Ericcson and Pool come back repeatedly to the idea of getting out of your comfort zone. It's such a simple idea – if you want to get better at something, you have to try to do things you currently can not do. They go into the science behind it, explaining that brains, muscles, and nerves all respond to the stress of the stretch. But the idea hardly needs the explanation, because it makes such immediate sense. So the question is:
If it's so obvious, why am I not doing it?
When it comes to practicing I think there are really two comfort zones – one for practicing, and one for playing. If you have a practice routine that doesn't change very often, that's your practicing comfort zone. If you're generally content with the way you play and you only practice to keep from getting rusty, that's your playing comfort zone. And, being comfort zones, they both can be pretty comfortable.
You can be doing a lot of practicing and still be in your zone because it's easy to confuse getting things done with making progress. Let's say your practicing routine is 10 minutes of scales to warm up, 10 minutes on technical exercises, 20 minutes of concentrating on a song you're learning and 20 minutes of trying something new. That's organized, and varied, and reasonable, and you can easily imagine it leading to better playing. But has it led to better playing, or does it just seem like it should? You're clearly doing something, but are you getting anywhere? Are you running in place, or actually running?
The progress I'm talking about there is progress in your playing, and I'll get back to that, but there is also the idea of progress in your practicing. Are you becoming a better practicer? Is your concentration getting better? Are you using your time more efficiently? Are you more conscientious about avoiding distractions? Are you gaining facility with new material more easily? Taking better notes? Being more consistent with your scheduling? These things may be harder to notice and harder to measure, but there's clearly such a thing as getting better at practicing. Think about how you did it when you first started. You're surely better at it now than you were then, so what has changed? And has it stopped changing? And if so, why?
Progress in your playing has to do with more than just practicing. It also has to do with goals. You may be comfortable enough with how you play, so your goal is just to maintain that level. You may be comfortable with your technique, but want to expand your repertoire. Or, the reverse may be true – you're comfortable with your repertoire, but want to improve your technique. Or you may want to both expand your repertoire and improve your technique. In each case you have (or should have) a goal, and, if you try, you can tell whether you're making progress towards that goal.

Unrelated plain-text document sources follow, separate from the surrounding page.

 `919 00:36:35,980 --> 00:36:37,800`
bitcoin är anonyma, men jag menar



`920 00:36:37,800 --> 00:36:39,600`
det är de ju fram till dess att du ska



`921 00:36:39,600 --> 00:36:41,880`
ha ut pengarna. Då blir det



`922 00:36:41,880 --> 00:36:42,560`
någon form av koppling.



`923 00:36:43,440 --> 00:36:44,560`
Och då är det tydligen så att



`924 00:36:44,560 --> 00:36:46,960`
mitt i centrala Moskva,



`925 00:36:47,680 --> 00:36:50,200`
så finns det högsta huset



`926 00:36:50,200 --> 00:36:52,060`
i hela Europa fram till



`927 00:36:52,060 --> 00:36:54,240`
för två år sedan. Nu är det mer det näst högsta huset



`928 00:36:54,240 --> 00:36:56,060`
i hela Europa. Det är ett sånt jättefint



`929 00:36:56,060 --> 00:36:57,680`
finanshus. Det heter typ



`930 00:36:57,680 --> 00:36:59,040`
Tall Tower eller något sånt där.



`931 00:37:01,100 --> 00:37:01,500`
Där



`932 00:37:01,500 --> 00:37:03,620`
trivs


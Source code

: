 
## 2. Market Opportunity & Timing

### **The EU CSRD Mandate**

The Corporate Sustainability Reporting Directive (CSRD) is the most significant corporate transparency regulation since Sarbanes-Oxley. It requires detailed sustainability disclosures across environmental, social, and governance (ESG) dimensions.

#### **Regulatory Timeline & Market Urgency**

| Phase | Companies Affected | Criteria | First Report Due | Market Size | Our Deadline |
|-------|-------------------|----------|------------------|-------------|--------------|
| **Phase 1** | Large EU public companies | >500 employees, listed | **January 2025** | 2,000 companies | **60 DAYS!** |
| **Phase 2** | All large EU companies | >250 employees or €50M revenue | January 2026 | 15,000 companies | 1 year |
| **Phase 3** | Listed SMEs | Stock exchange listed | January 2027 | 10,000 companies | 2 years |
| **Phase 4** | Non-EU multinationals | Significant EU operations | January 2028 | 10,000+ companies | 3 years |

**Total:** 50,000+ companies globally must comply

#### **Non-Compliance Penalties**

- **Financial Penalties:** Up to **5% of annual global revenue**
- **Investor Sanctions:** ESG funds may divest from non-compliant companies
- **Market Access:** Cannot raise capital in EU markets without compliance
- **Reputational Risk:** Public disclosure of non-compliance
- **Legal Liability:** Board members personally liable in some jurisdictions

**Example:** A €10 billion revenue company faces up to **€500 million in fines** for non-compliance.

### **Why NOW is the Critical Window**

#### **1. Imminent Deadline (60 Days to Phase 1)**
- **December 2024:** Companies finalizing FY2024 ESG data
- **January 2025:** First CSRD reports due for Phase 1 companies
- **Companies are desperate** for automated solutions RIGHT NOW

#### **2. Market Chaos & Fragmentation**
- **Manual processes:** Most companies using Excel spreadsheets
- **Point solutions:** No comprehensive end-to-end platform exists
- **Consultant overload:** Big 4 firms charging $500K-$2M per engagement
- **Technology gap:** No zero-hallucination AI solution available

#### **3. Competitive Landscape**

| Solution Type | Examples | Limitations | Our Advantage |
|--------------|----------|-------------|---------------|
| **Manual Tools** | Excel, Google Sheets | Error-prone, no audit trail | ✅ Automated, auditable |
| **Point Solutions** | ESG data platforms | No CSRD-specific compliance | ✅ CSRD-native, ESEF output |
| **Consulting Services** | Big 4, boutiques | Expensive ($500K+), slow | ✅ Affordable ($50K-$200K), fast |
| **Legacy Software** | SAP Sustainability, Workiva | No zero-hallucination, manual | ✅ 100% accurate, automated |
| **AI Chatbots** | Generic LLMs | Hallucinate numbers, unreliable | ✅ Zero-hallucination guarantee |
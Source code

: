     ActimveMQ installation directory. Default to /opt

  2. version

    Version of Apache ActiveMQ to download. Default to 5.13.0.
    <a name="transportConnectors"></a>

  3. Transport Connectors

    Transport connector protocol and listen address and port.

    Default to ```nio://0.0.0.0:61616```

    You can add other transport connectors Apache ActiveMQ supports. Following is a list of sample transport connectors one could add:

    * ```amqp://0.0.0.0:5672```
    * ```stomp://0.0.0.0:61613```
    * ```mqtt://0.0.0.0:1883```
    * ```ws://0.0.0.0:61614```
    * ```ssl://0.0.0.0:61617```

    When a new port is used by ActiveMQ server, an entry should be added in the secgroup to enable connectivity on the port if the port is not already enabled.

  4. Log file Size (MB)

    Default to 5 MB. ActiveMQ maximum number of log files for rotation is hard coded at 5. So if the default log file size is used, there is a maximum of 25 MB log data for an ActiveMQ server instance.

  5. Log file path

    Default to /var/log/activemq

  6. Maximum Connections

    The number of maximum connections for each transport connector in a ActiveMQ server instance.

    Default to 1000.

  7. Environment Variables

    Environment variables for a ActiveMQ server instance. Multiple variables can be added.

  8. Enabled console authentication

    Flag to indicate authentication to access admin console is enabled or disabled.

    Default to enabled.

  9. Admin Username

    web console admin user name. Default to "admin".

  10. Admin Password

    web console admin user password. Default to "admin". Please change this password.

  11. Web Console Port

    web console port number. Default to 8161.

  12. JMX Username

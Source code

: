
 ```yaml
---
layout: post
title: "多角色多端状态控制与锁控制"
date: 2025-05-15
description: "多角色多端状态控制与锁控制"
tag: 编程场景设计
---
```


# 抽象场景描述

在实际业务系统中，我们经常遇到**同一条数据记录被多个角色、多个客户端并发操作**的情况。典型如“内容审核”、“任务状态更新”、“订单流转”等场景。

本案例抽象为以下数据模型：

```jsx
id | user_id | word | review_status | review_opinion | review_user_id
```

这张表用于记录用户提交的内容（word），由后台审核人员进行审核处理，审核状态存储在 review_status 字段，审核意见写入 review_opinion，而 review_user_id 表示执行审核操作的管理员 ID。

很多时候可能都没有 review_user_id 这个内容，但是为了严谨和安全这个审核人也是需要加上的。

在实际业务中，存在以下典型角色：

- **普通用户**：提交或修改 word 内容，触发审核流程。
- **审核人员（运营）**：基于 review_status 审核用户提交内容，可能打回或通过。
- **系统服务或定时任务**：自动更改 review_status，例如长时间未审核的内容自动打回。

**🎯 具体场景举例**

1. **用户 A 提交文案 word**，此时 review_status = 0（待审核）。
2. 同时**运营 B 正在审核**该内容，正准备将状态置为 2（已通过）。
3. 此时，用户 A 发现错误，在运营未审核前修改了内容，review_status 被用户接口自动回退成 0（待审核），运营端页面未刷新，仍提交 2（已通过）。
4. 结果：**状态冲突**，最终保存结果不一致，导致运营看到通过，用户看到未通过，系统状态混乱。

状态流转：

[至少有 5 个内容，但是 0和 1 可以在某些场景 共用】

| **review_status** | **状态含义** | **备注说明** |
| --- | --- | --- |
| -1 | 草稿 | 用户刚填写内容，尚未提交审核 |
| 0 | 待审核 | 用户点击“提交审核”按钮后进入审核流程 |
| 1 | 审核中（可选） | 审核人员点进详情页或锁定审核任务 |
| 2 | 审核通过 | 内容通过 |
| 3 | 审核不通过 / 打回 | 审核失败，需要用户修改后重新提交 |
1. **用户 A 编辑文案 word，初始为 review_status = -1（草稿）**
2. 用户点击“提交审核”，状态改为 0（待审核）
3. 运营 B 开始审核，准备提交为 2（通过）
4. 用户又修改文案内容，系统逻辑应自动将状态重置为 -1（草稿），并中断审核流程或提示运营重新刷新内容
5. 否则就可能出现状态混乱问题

Having goals is a useful way to get out of your comfort zone, but there are a few more things to keep in mind. One is that goals need to be measurable; you have to be able to tell if you've reached them, or how close you are if you haven't. “I want to learn more songs” is not a goal. “I want to learn these five new songs by my birthday” is a goal. “Five new songs by my birthday” is specific about how much you're going to to and when you're going to have done it. Six new songs, and you've exceeded your goal; four new songs, you haven't met it. Five new songs by the day before your birthday, you've exceeded your goal; five new songs by the day after, you haven't. So you need measurable goals – and then, you need to actually measure them.
Goals should also be enough of a stretch to be challenging but also achievable. You can become comfortable with slow progress as easily as you can with no progress.
And then there's the problem of the last 10%. The last 10% of anything is the hardest part – going from 90% done to 100% done. You can end up working on that last 10% for a long time, with little progress – and that becomes your comfort zone. After all, those last rough spots are hard, or you'd be able to play them by now; in a way, it makes sense that you can't play them. And you're working on them, right? So you're comfortable with where you are and, if you're not careful, you'll never leave.
Besides having measurable goals and measuring your performance against them, how else can you deal with comfort zones? Ericcson and Pool stress the importance of having a good teacher who gives you personalized instruction in what to practice and how to practice, given the current state of your playing. All I can say about that excellent advice is that such teachers are easier to describe than to find.
One more thing to suggest: If you think you may be stuck in your comfort zone (and, if you have to wonder, then you are), change something. Change your goals, change your routine, change your schedule. Make it a thoughtful change, not a random one, of course. But change. Then measure. Make yourself a little uncomfortable, and see what happens.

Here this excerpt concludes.